Live at **[node.microfactory.space](https://node.microfactory.space)** (custom domain; fallback
`build-small-hackathon-microfactory-lab.hf.space`). Four tabs, left to right. This is exactly what
a judge should see. The top header carries the **model switcher** (LoRA v3 QAT / LoRA v2 / Base /
Modal API), a small **info icon** tooltip, the **Warm up Model** button, and the live model status
+ clock. Every tab has its small primary action and a persistent **Reset** in the same top-right
spot. The UI uses custom icons (no emojis) and one consolidated loader that reveals content once
the work finishes.

1. **Build — define the job.** Quick-load **3DBenchy** (or generate a primitive / drop a
   mesh; drop one of your own printed STLs to demo on real parts). You don't pick the part
   type — the engineer **infers** it from the mesh ("reads this as overhang-dominant").
   The simulated **environment** (temp / humidity), **build-plate position** (center / edge /
   corner), and **material** (PLA / PETG / ABS / TPU) share the top control row, with
   **RANDOMIZE / OVERRIDE / RESET / SLICE** on the right. The **Job Log** up top shows what
   is stored and where. Hit **SLICE** (top right).
2. **Slice — the pre-flight read (the load-bearing moment).** Slicer image + motion preview
   render immediately; the horizontal **LAYER** scrubber below the image steps through real
   cross-sections of *this* part. The **THE READ** segmented toggle flips between
   **Engineer's Read** and **Second Opinion**, one panel at a time. **O'Brien** recalls the
   closest prior jobs, says what transfers, flags the failure regions **before anything
   prints**, and the **Spine** vetoes unsafe values (validation + g-code fold into his read).
   Flip to **Second Opinion** → **La Forge** critiques the plan; a *dispute* **holds → PRINT**
   until you acknowledge. Clicking **Second Opinion** a second time does not re-run it for
   the same build.
3. **Print — run it and watch it compound.** **THE PLAN** card up top frames the run: *what
   we're testing* (the job + conditions + the question), the Engineer's Spine-validated
   proposed settings, and *what La Forge expects*. Press **PRINT** (top right); the compact
   **ITERATIONS** slider sets how many runs (**1 = a single print**). Results stream in live as
   each iteration finishes: the **OUTCOME · WHAT HAPPENED** block (simulated result + La Forge
   run verdict) appears first, followed by the quality curve, the **iteration log**, the learned
   policy cell, and a compact **LOG A REAL PRINT** strip to feed a real-machine outcome back into
   the ledger. **OVERRIDE PLAN** (same popup component as OVERRIDE ENVIRONMENT on LOAD) lets you
   print against your own settings instead of the Engineer's. *(Pick a genuinely hard job — the
   sim only fails prints that should: PETG overhang @ ~30 °C/65 % climbs 0.55→0.70; Benchy+PETG
   @30/68 climbs 0.68→0.81.)*
4. **Review — the whole job in one place.** The **SESSION RECORD** assembles the full story:
   the inputs, O'Brien's read, La Forge's pre-print second opinion, the simulated run (curve +
   iteration log), the outcome + run verdict, and next steps. Below it the lesson ledger grows
   (seed → earned → sim) and the **capability mesh** is a collapsible outlook view. La Forge's
   run verdict also sits up top. **RESET TO BASELINE** (top right, present on every tab) starts a
   fresh demo (clears this session's runs + learned policy; keeps seed + ingested).

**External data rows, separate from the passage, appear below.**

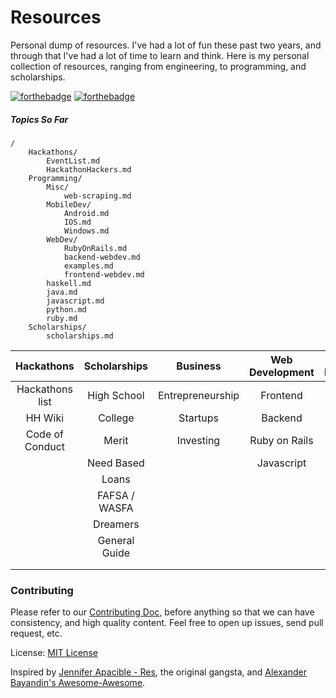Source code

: Resources
=========

Personal dump of resources. I've had a lot of fun these past two years, and through that I've had a lot of time to learn and think. Here is my personal collection of resources, ranging from engineering, to programming, and scholarships.

[![forthebadge](http://forthebadge.com/badges/oooo-kill-em.svg)](http://forthebadge.com) [![forthebadge](http://forthebadge.com/badges/certified-cousin-terio.svg)](http://forthebadge.com)

##### Topics So Far
```
/
    Hackathons/
        EventList.md
        HackathonHackers.md
    Programming/
        Misc/
            web-scraping.md
        MobileDev/
            Android.md
            IOS.md
            Windows.md
        WebDev/
            RubyOnRails.md
            backend-webdev.md
            examples.md
            frontend-webdev.md
        haskell.md
        java.md
        javascript.md
        python.md
        ruby.md
    Scholarships/
        scholarships.md

```

| Hackathons         | Scholarships    | Business        | Web Development | Mobile Development | Gen. Programming   |
| :-------------:    | :-------------: | :-------------: | :-------------: | :-------------:    | :-------------:    |
| Hackathons list    | High School     | Entrepreneurship| Frontend        | IOS                | Haskell            |
| HH Wiki            | College         | Startups        | Backend         | Android            | Java               |
| Code of Conduct    | Merit           | Investing       | Ruby on Rails   | Windows            | Python             |
|                    | Need Based      |                 | Javascript      |                    | Ruby               |
|                    | Loans           |                 |                 |                    |                    |
|                    | FAFSA / WASFA   |                 |                 |                    |                    |
|                    | Dreamers        |                 |                 |                    |                    |
|                    | General Guide   |                 |                 |                    |                    |
|                    |                 |                 |                 |                    |                    |
|                    |                 |                 |                 |                    |                    |

    
    
### Contributing
Please refer to our [Contributing Doc](https://github.com/mrcoven94/resources/blob/gh-pages/CONTRIBUTING.md), before anything so that we can have consistency, and high quality content. Feel free to open up issues, send pull request, etc.

License: [MIT License](https://github.com/mrcoven94/resources/blob/gh-pages/LICENSE.md)

Inspired by [Jennifer Apacible - Res](https://github.com/japacible/res), the original gangsta, and [Alexander Bayandin's Awesome-Awesome](https://github.com/bayandin/awesome-awesomeness).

**The honesty spine (say this out loud):** the Engineer proposes, a deterministic Spine
disposes, a deterministic world produces the outcome, and a *separate* Inspector grades it —
the model never marks its own homework. **Real:** compounding retrieval + learned policy,
proactive risk flags, local Gemma, the QA Inspector. **Simulated (the one boundary):** print
*outcomes* (`sim/outcome.py`). **Frontier (named, not faked):** weight-level fine-tuning,
multi-node execution, physical sensors/camera. We calibrated the sim against 178 real failure
prints, measured **32.6%**, found the gap was structural, and **documented it instead of
faking a tuned number** (`sim/calibration/CALIBRATION-REPORT.md`).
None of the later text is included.